● **INSTRUCTIONS FOR THE TASK**: The answer must consist of every line below that holds the word "Link".

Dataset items

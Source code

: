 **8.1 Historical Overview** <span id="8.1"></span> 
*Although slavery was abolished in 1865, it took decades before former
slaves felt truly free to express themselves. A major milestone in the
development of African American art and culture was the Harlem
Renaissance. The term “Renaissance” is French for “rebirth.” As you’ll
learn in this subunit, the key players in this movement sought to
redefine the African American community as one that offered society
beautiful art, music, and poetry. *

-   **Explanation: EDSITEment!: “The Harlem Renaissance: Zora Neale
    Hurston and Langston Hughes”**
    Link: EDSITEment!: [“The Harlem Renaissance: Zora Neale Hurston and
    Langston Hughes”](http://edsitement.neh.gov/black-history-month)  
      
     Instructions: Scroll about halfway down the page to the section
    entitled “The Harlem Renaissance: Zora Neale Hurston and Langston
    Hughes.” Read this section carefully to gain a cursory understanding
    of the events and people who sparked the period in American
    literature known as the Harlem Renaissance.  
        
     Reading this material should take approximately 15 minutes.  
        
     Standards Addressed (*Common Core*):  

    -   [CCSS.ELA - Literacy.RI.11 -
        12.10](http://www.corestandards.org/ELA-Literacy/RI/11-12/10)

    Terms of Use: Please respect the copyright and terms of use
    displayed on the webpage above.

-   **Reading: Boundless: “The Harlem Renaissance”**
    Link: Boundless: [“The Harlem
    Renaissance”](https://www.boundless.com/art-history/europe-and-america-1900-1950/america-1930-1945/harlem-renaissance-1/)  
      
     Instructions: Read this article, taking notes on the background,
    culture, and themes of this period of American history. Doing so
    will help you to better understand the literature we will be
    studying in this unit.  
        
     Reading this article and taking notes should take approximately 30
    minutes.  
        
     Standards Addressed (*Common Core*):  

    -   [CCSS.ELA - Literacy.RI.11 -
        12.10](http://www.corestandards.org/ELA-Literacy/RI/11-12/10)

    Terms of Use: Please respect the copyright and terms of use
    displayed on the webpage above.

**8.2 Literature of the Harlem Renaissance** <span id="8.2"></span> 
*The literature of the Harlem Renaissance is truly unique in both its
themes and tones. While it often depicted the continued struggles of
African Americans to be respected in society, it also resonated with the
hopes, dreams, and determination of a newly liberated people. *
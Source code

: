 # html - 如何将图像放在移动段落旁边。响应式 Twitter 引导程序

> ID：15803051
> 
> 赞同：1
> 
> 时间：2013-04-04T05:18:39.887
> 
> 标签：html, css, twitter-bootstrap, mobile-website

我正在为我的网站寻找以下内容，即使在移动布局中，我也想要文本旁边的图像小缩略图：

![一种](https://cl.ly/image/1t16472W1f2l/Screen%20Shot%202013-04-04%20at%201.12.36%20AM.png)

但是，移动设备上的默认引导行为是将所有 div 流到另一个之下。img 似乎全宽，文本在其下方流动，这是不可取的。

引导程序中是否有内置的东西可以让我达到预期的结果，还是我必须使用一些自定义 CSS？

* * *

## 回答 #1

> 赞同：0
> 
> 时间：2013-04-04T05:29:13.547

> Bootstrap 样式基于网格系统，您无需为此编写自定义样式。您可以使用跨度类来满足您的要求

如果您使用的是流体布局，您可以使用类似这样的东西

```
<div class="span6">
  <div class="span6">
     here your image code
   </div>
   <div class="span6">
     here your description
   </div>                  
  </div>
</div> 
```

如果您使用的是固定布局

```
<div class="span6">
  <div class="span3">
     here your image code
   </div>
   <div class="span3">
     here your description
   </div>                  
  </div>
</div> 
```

● **ANSWER FOR THIS EXERCISE**:
    Link: EDSITEment!: [“The Harlem Renaissance: Zora Neale Hurston and
    Link: Boundless: [“The Harlem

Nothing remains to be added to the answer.